# [WHAT TO PRODUCE]
Lines holding the string "timing": copy each one from the listing below.

# [DATA]
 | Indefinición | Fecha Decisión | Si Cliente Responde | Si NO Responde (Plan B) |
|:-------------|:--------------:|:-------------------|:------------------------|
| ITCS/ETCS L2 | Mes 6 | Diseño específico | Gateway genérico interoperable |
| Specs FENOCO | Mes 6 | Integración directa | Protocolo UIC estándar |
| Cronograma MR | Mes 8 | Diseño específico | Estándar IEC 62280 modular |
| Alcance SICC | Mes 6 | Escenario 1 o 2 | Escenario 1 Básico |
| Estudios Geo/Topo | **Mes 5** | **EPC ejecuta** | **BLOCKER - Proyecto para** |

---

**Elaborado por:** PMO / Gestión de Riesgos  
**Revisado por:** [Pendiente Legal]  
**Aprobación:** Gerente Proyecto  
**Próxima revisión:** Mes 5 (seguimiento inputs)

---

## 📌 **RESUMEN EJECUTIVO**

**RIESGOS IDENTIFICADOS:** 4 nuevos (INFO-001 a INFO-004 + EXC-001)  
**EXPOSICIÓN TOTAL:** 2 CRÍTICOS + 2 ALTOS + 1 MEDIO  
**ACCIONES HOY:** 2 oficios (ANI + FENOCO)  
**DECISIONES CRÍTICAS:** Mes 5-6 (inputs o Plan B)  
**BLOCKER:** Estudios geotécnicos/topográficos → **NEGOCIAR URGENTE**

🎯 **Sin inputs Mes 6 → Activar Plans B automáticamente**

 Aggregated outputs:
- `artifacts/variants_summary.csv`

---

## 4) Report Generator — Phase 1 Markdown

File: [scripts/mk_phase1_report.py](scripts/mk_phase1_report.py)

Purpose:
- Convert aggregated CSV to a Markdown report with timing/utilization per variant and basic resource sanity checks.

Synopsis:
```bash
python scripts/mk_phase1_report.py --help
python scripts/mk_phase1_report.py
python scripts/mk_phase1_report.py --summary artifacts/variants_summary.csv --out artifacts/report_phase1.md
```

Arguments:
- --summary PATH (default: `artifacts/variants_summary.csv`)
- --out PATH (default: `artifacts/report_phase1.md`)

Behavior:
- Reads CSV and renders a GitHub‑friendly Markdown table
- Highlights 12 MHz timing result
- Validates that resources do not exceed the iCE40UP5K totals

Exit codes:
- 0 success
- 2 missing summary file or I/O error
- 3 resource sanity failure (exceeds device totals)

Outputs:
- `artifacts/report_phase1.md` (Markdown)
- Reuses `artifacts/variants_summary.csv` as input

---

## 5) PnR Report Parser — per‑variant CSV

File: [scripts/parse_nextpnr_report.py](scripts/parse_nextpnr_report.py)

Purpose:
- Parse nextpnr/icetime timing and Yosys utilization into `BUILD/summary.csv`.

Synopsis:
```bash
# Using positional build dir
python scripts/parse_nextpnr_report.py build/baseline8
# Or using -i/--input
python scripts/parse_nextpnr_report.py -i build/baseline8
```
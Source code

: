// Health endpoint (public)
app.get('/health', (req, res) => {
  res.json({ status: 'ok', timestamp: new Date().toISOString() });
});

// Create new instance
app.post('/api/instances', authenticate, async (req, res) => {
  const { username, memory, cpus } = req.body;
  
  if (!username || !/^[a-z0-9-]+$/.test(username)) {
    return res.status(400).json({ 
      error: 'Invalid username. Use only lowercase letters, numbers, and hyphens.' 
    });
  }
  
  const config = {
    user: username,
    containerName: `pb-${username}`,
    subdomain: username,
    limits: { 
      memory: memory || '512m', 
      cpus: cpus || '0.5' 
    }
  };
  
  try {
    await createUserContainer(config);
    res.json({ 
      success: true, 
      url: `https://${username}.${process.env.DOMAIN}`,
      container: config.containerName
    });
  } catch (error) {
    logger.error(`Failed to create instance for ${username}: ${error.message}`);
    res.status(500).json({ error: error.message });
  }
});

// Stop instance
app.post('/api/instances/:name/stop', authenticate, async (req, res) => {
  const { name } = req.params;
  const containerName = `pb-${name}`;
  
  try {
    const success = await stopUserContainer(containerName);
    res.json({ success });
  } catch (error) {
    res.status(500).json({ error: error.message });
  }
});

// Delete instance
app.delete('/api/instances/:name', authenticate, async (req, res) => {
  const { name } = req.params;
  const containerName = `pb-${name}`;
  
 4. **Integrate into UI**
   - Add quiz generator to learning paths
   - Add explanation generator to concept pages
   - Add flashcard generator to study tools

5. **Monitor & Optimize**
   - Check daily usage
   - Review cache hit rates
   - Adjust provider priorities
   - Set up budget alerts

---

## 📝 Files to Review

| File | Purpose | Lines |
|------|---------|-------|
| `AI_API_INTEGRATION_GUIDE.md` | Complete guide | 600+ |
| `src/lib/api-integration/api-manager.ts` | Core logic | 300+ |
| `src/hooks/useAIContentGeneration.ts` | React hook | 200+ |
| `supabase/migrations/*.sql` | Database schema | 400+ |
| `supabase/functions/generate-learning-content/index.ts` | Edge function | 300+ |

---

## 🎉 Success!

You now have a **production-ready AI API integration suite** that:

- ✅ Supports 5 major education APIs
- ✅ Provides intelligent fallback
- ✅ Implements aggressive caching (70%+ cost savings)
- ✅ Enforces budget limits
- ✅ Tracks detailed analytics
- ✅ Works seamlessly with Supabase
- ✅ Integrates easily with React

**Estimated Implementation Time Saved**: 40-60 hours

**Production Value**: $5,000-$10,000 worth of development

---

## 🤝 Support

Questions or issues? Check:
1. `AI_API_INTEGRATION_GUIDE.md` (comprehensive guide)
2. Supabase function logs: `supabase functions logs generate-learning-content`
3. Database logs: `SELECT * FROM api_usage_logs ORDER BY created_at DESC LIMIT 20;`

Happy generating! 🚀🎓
...
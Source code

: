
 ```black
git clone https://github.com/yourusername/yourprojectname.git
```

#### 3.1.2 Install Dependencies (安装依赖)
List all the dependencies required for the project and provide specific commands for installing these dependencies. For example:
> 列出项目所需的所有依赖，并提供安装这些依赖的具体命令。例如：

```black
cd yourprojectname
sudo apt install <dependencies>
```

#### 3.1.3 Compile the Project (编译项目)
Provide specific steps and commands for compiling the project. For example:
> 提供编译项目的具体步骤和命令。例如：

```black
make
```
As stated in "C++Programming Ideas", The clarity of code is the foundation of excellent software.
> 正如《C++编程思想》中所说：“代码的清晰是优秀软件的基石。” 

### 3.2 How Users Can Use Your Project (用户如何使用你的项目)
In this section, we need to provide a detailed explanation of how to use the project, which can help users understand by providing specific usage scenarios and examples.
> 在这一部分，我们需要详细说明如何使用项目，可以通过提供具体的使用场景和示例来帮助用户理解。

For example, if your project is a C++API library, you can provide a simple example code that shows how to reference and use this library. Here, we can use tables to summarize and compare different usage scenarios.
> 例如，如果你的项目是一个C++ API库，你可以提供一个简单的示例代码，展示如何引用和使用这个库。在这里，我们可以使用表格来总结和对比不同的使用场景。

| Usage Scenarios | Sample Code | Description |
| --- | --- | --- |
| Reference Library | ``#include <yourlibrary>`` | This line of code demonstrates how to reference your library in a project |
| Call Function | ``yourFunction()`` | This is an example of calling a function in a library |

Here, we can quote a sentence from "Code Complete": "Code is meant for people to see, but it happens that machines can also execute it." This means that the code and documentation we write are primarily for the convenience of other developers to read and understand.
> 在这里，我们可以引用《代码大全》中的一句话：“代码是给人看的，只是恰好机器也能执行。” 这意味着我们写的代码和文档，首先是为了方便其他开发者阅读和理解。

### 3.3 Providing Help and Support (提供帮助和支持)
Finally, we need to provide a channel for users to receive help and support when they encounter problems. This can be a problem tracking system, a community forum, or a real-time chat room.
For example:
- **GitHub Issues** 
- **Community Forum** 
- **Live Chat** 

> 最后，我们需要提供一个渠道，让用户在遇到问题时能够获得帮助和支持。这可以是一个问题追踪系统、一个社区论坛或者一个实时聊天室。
* * *
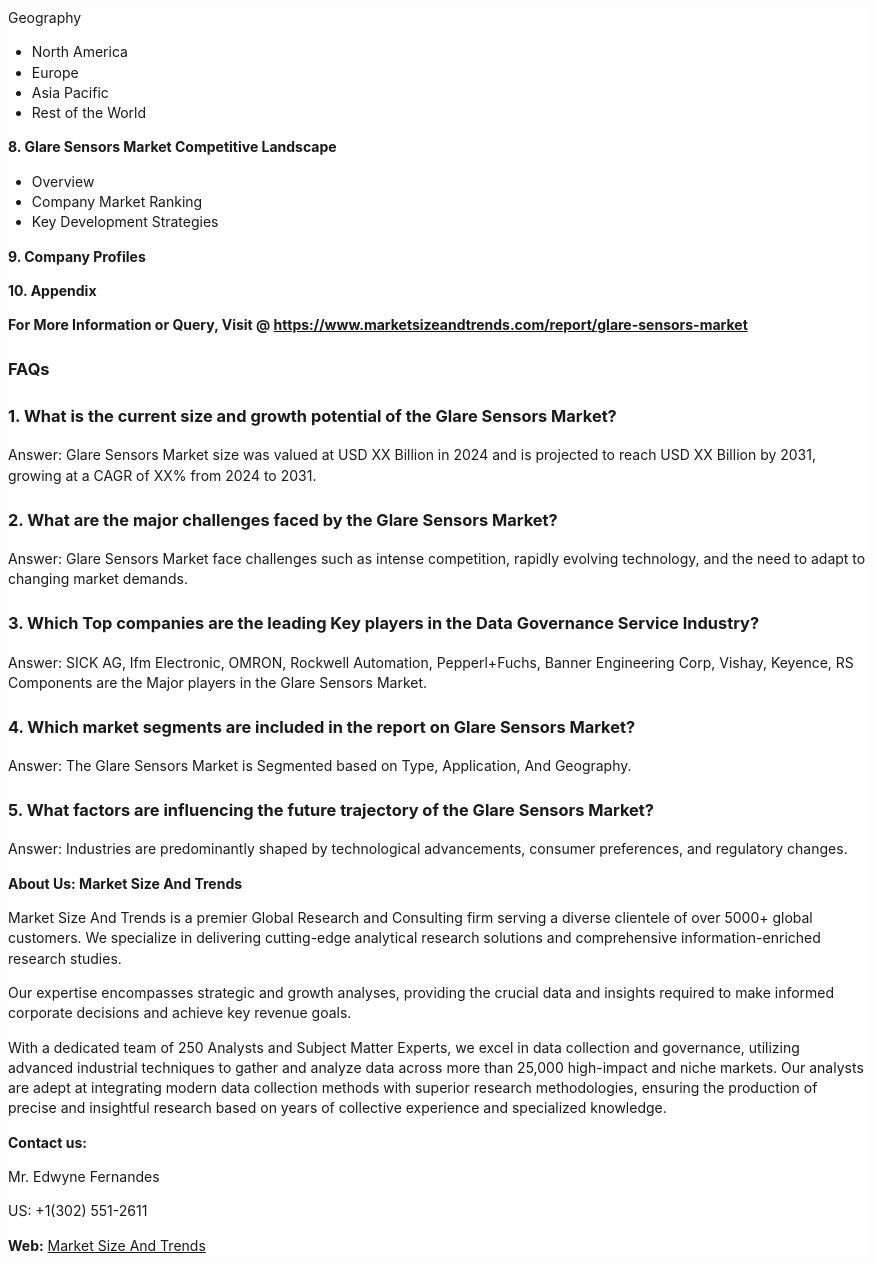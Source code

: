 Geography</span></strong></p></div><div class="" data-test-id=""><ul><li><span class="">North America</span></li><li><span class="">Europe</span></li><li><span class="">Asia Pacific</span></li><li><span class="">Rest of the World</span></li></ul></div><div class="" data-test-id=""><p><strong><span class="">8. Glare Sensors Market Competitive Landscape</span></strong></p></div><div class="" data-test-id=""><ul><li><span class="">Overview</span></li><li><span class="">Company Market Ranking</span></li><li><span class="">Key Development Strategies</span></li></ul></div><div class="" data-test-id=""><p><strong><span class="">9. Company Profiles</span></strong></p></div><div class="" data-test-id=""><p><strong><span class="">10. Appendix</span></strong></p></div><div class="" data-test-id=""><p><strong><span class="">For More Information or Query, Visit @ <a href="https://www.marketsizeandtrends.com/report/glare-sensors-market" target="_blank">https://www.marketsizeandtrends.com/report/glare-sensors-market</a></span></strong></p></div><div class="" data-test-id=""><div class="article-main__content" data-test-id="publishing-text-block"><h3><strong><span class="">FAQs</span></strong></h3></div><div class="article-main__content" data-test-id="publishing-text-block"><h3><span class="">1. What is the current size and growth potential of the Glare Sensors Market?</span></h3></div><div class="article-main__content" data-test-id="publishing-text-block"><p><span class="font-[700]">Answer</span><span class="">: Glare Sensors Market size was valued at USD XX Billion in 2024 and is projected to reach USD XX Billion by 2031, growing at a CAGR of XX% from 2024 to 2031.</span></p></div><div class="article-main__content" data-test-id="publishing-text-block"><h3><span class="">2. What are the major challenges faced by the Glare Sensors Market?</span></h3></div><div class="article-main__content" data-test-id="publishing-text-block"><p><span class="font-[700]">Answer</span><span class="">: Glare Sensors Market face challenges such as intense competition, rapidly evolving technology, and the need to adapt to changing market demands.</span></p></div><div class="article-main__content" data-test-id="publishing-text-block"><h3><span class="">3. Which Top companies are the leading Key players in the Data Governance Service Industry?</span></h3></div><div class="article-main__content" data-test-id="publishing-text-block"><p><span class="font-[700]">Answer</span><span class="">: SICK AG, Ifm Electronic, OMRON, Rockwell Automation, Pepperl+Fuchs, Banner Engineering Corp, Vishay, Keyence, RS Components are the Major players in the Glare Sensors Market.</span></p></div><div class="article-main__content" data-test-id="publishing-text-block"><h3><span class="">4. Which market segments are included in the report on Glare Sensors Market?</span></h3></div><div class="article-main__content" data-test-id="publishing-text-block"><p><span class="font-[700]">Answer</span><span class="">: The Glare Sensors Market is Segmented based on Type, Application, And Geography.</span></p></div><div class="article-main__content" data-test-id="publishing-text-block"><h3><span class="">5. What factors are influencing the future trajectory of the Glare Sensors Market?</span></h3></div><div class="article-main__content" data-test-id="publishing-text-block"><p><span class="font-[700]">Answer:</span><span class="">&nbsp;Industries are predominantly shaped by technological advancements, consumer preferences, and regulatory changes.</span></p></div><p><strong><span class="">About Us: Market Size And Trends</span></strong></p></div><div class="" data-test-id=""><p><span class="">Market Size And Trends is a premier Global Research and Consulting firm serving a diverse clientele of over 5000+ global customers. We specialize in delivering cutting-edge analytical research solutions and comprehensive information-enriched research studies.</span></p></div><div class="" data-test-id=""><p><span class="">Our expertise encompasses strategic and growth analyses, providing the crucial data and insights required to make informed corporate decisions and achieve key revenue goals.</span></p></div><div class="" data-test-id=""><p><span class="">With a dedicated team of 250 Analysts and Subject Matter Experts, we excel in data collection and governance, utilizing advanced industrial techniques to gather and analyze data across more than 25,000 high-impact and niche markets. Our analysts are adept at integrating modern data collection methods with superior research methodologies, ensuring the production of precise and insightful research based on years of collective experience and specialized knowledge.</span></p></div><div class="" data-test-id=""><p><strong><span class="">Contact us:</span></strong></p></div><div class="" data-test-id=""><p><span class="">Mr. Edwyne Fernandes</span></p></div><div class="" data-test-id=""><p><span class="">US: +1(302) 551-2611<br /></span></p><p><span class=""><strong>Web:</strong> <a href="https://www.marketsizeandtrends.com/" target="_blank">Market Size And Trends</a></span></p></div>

# [RESULT]
- Convert aggregated CSV to a Markdown report with timing/utilization per variant and basic resource sanity checks.
- Highlights 12 MHz timing result
- Parse nextpnr/icetime timing and Yosys utilization into `BUILD/summary.csv`.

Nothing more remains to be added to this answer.